You are not logged in.
Hello,
I use an Intel Hades Canyon NUC (NUC8i7HNK) on a daily basis and with recent kernels I can't get past POST.
After successful POST, the monitor(s) go black and peripheral lighting turns off. The device does not accept any input. The following kernel versions have caused the issue:
- 5.18.15-arch1-2
- 5.18.16
- 5.19
I'm currently on 5.18.14 which is working without issue. [update confirming that 5.18.15-arch1-1 also works] Some general specifications of my system are:
- CPU = Intel i7-8705G
- GPU = AMD ATI Radeon RX Vega M GL (amdgpu driver)
- GPU = Intel HD Graphics 630 (only for optional hardware acceleration)

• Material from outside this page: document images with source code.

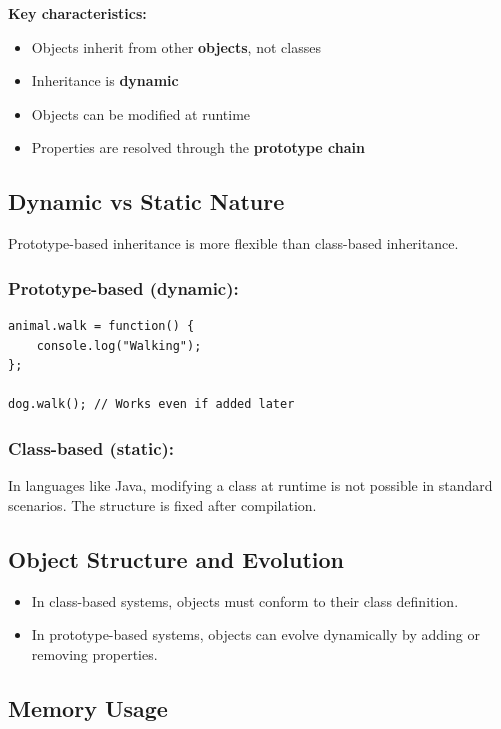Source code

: \documentclass{scrbook}
\begin{document}
\textbf{Key characteristics:}
\begin{itemize}
    \item Objects inherit from other \textbf{objects}, not classes
    \item Inheritance is \textbf{dynamic}
    \item Objects can be modified at runtime
    \item Properties are resolved through the \textbf{prototype chain}
\end{itemize}

\subsection{Dynamic vs Static Nature}

Prototype-based inheritance is more flexible than class-based inheritance.

\subsubsection{Prototype-based (dynamic):}
\begin{lstlisting}
animal.walk = function() {
    console.log("Walking");
};

dog.walk(); // Works even if added later
\end{lstlisting}

\subsubsection{Class-based (static):}
In languages like Java, modifying a class at runtime is not possible in standard scenarios. The structure is fixed after compilation.

\subsection{Object Structure and Evolution}

\begin{itemize}
    \item In class-based systems, objects must conform to their class definition.
    \item In prototype-based systems, objects can evolve dynamically by adding or removing properties.
\end{itemize}

\subsection{Memory Usage}
\end{document}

Things I have tried include:
- Flashing the BIOS
- Adding the spectre_v2=off kernel parameter
I thought I would post this in case anyone runs into this issue. The way to recover the system is by mounting the broken system from inside the Arch USB installer:
mount /dev/<home_partition> /mnt
mount /dev/<boot_partition> /mnt/boot
mount -t proc proc /mnt/proc
mount -t sysfs sys /mnt/sys
mount -o bind /dev /mnt/dev
where
/dev/<{home,boot}_partition>
are the respective partition names on the hard drive. For me they were /dev/nvme0n1p1 and /dev/nvme0n1p3 but this will depend on your system. Then, enter the system with
chroot /mnt
Finally, roll back the kernel by installing the good version from pacman cache, like
pacman -U /var/cache/pacman/pkg/linux-<version>.pkg.tar.zst
Last edited by adigitoleo (2022-09-03 08:35:03)
Offline
Can you post full journalctl log from failed boot (like journalctl -b-n, where n=1 or 2 or more)? I'm sure you should have it, but you have to find which was it. You should see this by not clean shutdown, unless root partition fail to mount when you updated to this newer kernel and logs were not written.
Offline
Can you post full journalctl log from failed boot (like journalctl -b-n, where n=1 or 2 or more)? I'm sure you should have it, but you have to find which was it. You should see this by not clean shutdown, unless root partition fail to mount when you updated to this newer kernel and logs were not written.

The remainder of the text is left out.